После Тридцатилетней войны в бизнесе Антона Круп-па наступил длительный «мирный» период. Богатеющие Круппы занимались всякого рода делами: держали бакалейную торговлю и торговали мясом, красками и одеждой. И только некая Елена Амалия Крупп в 1800 году снова вернулась к первоначальному ремеслу клана, открыв кузницу и торговлю углем и сталью. Севернее Эссена за 12 тыс. таллеров она купила сталелитейную мастерскую. Мастерская имела собственное имя — «Гутехофнунгсхютте» («Домна доброй надежды») и стала в дальнейшем самым гордым бастионом «империи Круппов». Сначала мастерская выпускала чугуны и сковородки, а затем по заказу Пруссии стала отливать орудийные ядра. Через семь лет после покупки мастерской госпожа Елена Амалия доверила ведение дела своему 19-летнему внуку Фридриху Круппу. Из 11 известных до сих пор поколений Круппов он относился к седьмому поколению, и до сих пор его имя («Фрид. Крупп», Эссен) украшает фронтоны крупповских заводов по всему свету.

Семейная легенда, не скупясь, наделила этого Фридриха Круппа удивительнейшими достоинствами, превратив его в человека, в котором «талант сочетался с энергией». Действительно, энергии Фридриху Круппу было не занимать, и он с великим упорством искал все новые и новые методы литья железа и стали. Но как предприниматель он не был очень удачлив. В это время над Европой простерла крылья зловещая тень Наполеона, и Фридрих Крупп со дня смерти своей бабушки все время раздумывал: сотрудничать ему с французами или нет? Наконец он решил этот вопрос в пользу сотрудничества, но решил именно тогда, когда огромная армия Наполеона отправилась в поход, где вскоре и сгинула почти вся на бескрайних русских равнинах. А Фридрих Крупп в это время рыл траншеи под стенами Эссена против пруссаков, которые, преследуя остатки наполеоновского войска, приближались к окраинам города!

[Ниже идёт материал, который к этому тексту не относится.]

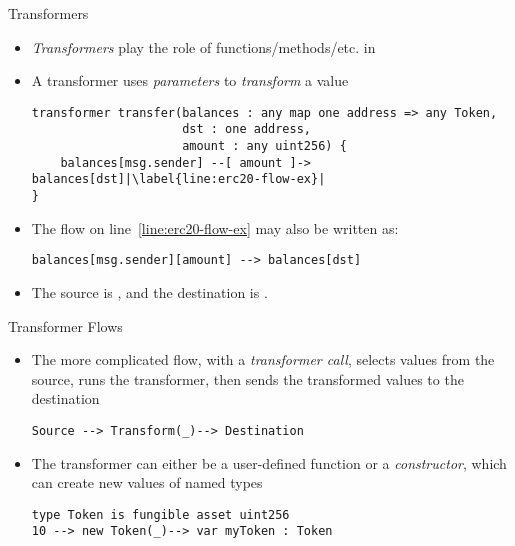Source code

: \documentclass[leqno,presentation,usenames,dvipsnames]{beamer}
\begin{document}
\begin{frame}[fragile]{Transformers}
    \begin{itemize}
        \item \emph{Transformers} play the role of functions/methods/etc. in \langName
        \item A transformer uses \emph{parameters} to \emph{transform} a value
\begin{lstlisting}[language=flow, xleftmargin=-0.4em, basicstyle=\scriptsize\ttfamily]
transformer transfer(balances : any map one address => any Token,
                     dst : one address,
                     amount : any uint256) {
    balances[msg.sender] --[ amount ]-> balances[dst]|\label{line:erc20-flow-ex}|
}
\end{lstlisting}
        \item The flow on line~\ref{line:erc20-flow-ex} may also be written as:
\begin{lstlisting}[language=flow, xleftmargin=-0.4em, basicstyle=\scriptsize\ttfamily]
balances[msg.sender][amount] --> balances[dst]
\end{lstlisting}
        \item The source is , and the destination is .
    \end{itemize}
\end{frame}

\begin{frame}[fragile]{Transformer Flows}
    \begin{itemize}
        \item The more complicated flow, with a \emph{transformer call}, selects values from the source, runs the transformer, then sends the transformed values to the destination
\begin{lstlisting}[language=flow, xleftmargin=-0.4em, basicstyle=\footnotesize\ttfamily]
Source --> Transform(_)--> Destination
\end{lstlisting}
        \item The transformer can either be a user-defined function or a \emph{constructor}, which can create new values of named types
\begin{lstlisting}[language=flow, xleftmargin=-0.4em, basicstyle=\footnotesize\ttfamily]
type Token is fungible asset uint256
10 --> new Token(_)--> var myToken : Token
\end{lstlisting}
    \end{itemize}
\end{frame}
\end{document}
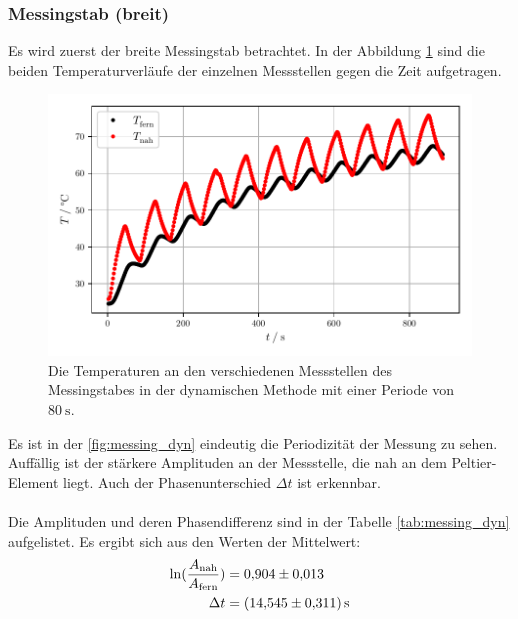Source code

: \subsubsection{Messingstab (breit)}
Es wird zuerst der breite Messingstab betrachtet. 
In der Abbildung \ref{fig:messing_dyn} sind die beiden Temperaturverläufe der einzelnen Messstellen gegen die Zeit aufgetragen.
\begin{figure}[H]
  \centering
  \includegraphics{build/plot_messing.pdf}
  \caption{Die Temperaturen an den verschiedenen Messstellen des Messingstabes in der dynamischen Methode mit einer Periode von $\SI{80}{\second}$.}
  \label{fig:messing_dyn}
\end{figure}
Es ist in der \autoref{fig:messing_dyn} eindeutig die Periodizität der Messung zu sehen.
Auffällig ist der stärkere Amplituden an der Messstelle, die nah an dem Peltier-Element liegt.
Auch der Phasenunterschied $\Delta t$ ist erkennbar.\\
\\
Die Amplituden und deren Phasendifferenz sind in der Tabelle \ref{tab:messing_dyn} aufgelistet.
Es ergibt sich aus den Werten der Mittelwert:
\begin{align*}
  \ln(\frac{A_{\text{nah}}}{A_{\text{fern}}}) &= \num{0.904 \pm 0.013}\\
  \Delta t &= \SI{14.545 \pm 0.311}{\second}
\end{align*}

Понятно, что после крушения Наполеона Фридрих Крупп не мог оставаться в городе. Да и бизнес его никак не хотел налаживаться. Сначала потому, что после сокрушительного низвержения императора на континенте вновь появилась английская сталь. Мастерская Фридриха Круппа, которая официально именовалась «сталелитейной фабрикой», на самом деле была едва ли больше обычной деревенской кузницы. В 1824 году Фридрих Крупп вынужден был продать даже свой городской дом, в котором его семья жила уже больше 200 лет. Неподалеку от мастерской он построил себе другой, намного меньше и проще. Этот дом простоял у самых стен выросшего огромного сталелитейного завода до 1944 года, когда бомбы второй мировой войны уничтожили его. (Вновь возрождающаяся «империя Круппа» построила точную копию того же самого домика, чтобы воскресить старую легенду.)

Однако действительность такова, что когда в 39 лет Фридрих Крупп умер на набитом соломой тюфяке, это был всего лишь потерпевший крах тщеславный провинциальный кузнец. 8 октября 1826 г., возвратившись с похорон отца, новый глава большого семейства, старший из сыновей Альфред Крупп «подвел итог». Он был довольно печальным. Новый глава семьи 14-летний мальчишка получил в наследство небольшую мастерскую с семью рабочими, дом ценою около 700 талеров, корову и несколько свиней.

Альфред Крупп оказался фанатиком сталелитейного производства, но в первые годы казалось, что и его точно так же, как и отца, ждет крах. Когда ему исполнилось 20 лет, в мастерской работало уже только пять рабочих. Ценой преодоления немыслимых трудностей он доставал нужное количество заказов, чтобы хоть как-то удержаться на поверхности, не пойти ко дну.

Перелом принесло изобретение. Альфред Крупп на своем маленьком заводике начал делать новый сплав стали, который легче поддавался сварке, был более легким и более упругим. В 1834 году, объехав многие крупные немецкие города с образцами этой стали, Альфред возвратился с десятком заказов. Год спустя на заводе уже работали 30 рабочих, а еще год спустя — 60.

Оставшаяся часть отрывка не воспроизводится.